What is required ▸ What is needed is an exact retyping of the records below, from the first line through the line that contains "не обязаны совпадать: их".

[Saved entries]

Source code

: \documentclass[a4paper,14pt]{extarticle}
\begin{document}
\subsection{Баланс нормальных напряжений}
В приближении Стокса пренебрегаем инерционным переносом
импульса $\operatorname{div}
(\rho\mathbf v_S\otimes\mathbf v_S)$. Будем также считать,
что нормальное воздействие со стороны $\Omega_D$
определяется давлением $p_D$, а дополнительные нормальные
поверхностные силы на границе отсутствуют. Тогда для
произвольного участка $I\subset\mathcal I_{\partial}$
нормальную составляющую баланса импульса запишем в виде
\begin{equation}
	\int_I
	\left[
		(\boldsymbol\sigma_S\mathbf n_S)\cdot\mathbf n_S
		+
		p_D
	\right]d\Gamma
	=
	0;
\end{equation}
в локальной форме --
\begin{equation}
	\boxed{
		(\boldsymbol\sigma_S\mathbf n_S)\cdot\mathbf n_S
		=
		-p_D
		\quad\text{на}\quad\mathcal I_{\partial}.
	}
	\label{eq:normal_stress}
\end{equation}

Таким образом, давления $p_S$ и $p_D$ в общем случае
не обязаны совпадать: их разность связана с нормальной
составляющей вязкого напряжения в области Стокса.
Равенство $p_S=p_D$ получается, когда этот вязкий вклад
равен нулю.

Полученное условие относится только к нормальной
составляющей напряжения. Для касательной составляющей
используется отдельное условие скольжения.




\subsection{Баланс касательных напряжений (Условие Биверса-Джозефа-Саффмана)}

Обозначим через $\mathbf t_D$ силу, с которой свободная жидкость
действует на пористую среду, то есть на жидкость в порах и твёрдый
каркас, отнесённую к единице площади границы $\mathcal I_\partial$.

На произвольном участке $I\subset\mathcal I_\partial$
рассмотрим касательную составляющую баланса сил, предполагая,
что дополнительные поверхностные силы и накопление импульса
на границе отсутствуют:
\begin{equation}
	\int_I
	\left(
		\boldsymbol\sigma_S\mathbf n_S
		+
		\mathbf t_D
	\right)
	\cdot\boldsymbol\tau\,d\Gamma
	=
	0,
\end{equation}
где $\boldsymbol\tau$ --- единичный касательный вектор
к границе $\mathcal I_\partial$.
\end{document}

Reply to the task ▸
Source code

: \documentclass[a4paper,14pt]{extarticle}
\begin{document}
\subsection{Баланс нормальных напряжений}
В приближении Стокса пренебрегаем инерционным переносом
импульса $\operatorname{div}
(\rho\mathbf v_S\otimes\mathbf v_S)$. Будем также считать,
что нормальное воздействие со стороны $\Omega_D$
определяется давлением $p_D$, а дополнительные нормальные
поверхностные силы на границе отсутствуют. Тогда для
произвольного участка $I\subset\mathcal I_{\partial}$
нормальную составляющую баланса импульса запишем в виде
\begin{equation}
	\int_I
	\left[
		(\boldsymbol\sigma_S\mathbf n_S)\cdot\mathbf n_S
		+
		p_D
	\right]d\Gamma
	=
	0;
\end{equation}
в локальной форме --
\begin{equation}
	\boxed{
		(\boldsymbol\sigma_S\mathbf n_S)\cdot\mathbf n_S
		=
		-p_D
		\quad\text{на}\quad\mathcal I_{\partial}.
	}
	\label{eq:normal_stress}
\end{equation}

Таким образом, давления $p_S$ и $p_D$ в общем случае
не обязаны совпадать: их разность связана с нормальной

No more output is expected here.